How to Prepare for Carp Fishing in France
Carp fishing abroad and in particular in France, due to its relatively easy access, is becoming increasingly popular for anglers in the UK. But just because you are going to be fishing in a foreign country, do not assume it is going to be easier. As with all forms of angling, preparation plays a large part in how successful you will be.
Choosing the right lake
Probably the most important decision is choosing the right lake. There are hundreds of carp lakes in France ranging from small runs waters to large public lakes. When selecting the lake, choose one which suits your angling style and ability. If you are used to fishing at ranges of up 60 yards then do not book a lake where you have to fish at extreme range to get a bite.
You will find lots of helpful information available on the internet and social media platforms to help you with your research. Carp fishing holiday websites, such as Dream Carp Holidays, will save you time when researching as you can easily create a shortlist of lakes that match your criteria.
As well as factors such as fishing range, think about the style of fishing you and your party would like to use. Do you want to fish a runs water with lots of action? Or would you rather fish a lake with a lower stocking density, but with the chance of catching a monster!?
There are 3 main travel options when Carp fishing in France, Ferry, the Eurotunnel or flying. You should defiantly bear these in mind when selecting a lake. The cheapest way to get to France is to take the Ferry or Eurotunnel from Dover to Calais. The Ferry crossing takes just over 2 hours and the Eurotunnel takes only 35 minutes. There are loads of amazing lakes with some seriously big fish just a few hours drive from Calais, so if you do not want to drive too far when you disembark the ferry then this may be a good travel route for you.
If you are looking at lakes in Brittany or the southwest of France, but do not fancy the long drive from Calais, then other Ferry options will reduce the drive time. Most fishing holidays run from Saturday to Saturday so a great option is an overnight Ferry crossing on Friday night from Portsmouth to Le Havre, Caen or St Malo.
Finally, you will find many lakes offer tackle hire which means that you can fly into the nearest airport and avoid the long drive altogether. Usually, you will have to take your own reels, buzzers and terminal tackle but the rest is provided. If you are taking your partner with you, or the family, all-inclusive venues are ideal particularly as many have accommodation and some even have swimming pools.
So you have finally made it to the lake after counting down the months to your trip. Naturally, the temptation to get your rods cast in straight away is going to be high. As with any fishing trip selecting the right swim can make all the difference between catching and blanking. When you arrive, walk a couple of laps of the lake and try to locate where the carp are. Climb some trees if possible and gain a vantage point to scan the lake. Look for bubbles and bow waves across the surface which may give you clues as to where the carp are. You are there for a week, so it is worth spending time at the beginning of the trip to find a few areas in which you are confident will produce bites.
Once you are set up it can be tempting not to move.
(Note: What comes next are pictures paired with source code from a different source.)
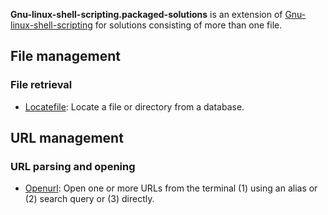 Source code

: 
**Gnu-linux-shell-scripting.packaged-solutions** is an extension of [Gnu-linux-shell-scripting](https://github.com/computingfoundation/gnu-linux-shell-scripting) for solutions consisting of more than one file.

## File management

### File retrieval

* [Locatefile](https://github.com/computingfoundation/gnu-linux-shell-scripting.packaged-solutions/tree/master/file_management/file_retrieval/locatefile#locatefile): Locate a file or directory from a database.

## URL management

### URL parsing and opening

* [Openurl](https://github.com/computingfoundation/gnu-linux-shell-scripting.packaged-solutions/tree/master/url_management/url_parsing_and_opening//openurl#openurl): Open one or more URLs from the terminal (1) using an alias or (2) search query or (3) directly.

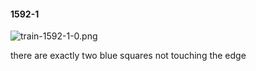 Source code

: #### 1592-1
![train-1592-1-0.png](https://github.com/lil-lab/nlvr/raw/master/nlvr/train/images/60/train-1592-1-0.png "train-1592-1-0.png")

there are exactly two blue squares not touching the edge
But if your swim selection does not feel right and are seeing fish shows in other areas then don’t be afraid to change swims, or worse don’t be too lazy to move!
How much bait you apply and the frequency is very important. Over bait and you could seriously reduce your chances of catching.
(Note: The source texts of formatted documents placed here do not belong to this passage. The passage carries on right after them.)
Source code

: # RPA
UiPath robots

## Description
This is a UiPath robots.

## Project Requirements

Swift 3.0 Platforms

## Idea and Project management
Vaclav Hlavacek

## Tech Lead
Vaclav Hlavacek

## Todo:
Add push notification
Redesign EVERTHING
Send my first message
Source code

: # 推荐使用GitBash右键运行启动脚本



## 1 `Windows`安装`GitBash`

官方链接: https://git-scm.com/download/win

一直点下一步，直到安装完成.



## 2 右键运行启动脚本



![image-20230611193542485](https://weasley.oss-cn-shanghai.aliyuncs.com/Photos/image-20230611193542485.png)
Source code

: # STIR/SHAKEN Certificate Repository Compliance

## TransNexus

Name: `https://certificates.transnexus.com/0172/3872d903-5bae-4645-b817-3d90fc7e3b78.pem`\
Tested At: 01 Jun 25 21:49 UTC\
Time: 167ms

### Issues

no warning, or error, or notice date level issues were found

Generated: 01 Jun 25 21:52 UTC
Holiday lakes in France can be just as pressured as lakes in the UK and the chances are there will have been anglers on the lake the week before you. When you arrive at the lake this means that you will not know how much bait could already be in the swim.
With this in mind, it is advisable to start fishing with a small amount of bait. Consider fishing with singles or PVA bags. If you are using a bait boat then apply no more bait than a small hopper. If you pick up one or two fish then start to apply a bit more bait. If there are areas of the lake which are not being fished then apply small amounts of loose feed to these spots so that they are primed for later in the week, or for the day time if you are resting your swim.
Finally, make sure you have the right tackle and don’t leave any vital pieces of kit or equipment behind.
In terms of rigs, it is worthwhile beefing up a bit. The carp in France grow slightly larger than their British counterparts so the last thing you want to do is lose a big fish because your tackle is not up to it. Take size 4 hooks with you and at least 25lb hooklink material. As for rig choice, stick to what you know and what you are confident in using.
The weather in France, particularly in the North, can be unpredictable so make sure you have plenty of warm clothes and waterproofs. If you are not comfortable then you will not enjoy your fishing and this probably means you will not be fishing at your best.
If there is a group of you on the trip it can be worth renting a gazebo shelter as an area and for cooking and socialising. Above all, you want to make sure you enjoy the trip and have fun. Making sure you take the time to prepare for your trip and remember to take these essential items will go a long way to having a memorable week.